---- EXERCISE MATERIAL

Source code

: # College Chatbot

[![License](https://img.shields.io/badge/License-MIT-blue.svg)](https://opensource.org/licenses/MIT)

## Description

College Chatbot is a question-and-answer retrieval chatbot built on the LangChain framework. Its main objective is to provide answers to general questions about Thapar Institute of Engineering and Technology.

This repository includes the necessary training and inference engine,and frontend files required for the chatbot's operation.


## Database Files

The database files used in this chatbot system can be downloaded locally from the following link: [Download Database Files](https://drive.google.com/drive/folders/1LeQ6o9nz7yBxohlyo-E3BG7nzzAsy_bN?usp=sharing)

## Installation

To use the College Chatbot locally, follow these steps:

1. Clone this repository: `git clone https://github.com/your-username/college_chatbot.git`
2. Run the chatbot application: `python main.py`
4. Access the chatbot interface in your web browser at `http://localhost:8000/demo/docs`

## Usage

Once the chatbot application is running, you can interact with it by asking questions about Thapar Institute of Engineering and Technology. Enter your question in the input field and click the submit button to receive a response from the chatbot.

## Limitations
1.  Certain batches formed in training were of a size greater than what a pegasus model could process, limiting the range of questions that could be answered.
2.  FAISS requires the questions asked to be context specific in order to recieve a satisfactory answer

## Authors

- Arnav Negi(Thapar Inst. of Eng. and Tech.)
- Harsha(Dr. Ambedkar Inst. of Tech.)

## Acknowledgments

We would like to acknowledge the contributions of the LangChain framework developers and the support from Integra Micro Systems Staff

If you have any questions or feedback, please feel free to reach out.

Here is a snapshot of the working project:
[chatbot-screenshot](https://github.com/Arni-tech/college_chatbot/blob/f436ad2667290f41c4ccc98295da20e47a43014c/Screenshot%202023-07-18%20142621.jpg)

--------

Count the lines of the records that include the word "from", please, and report the number alone.

3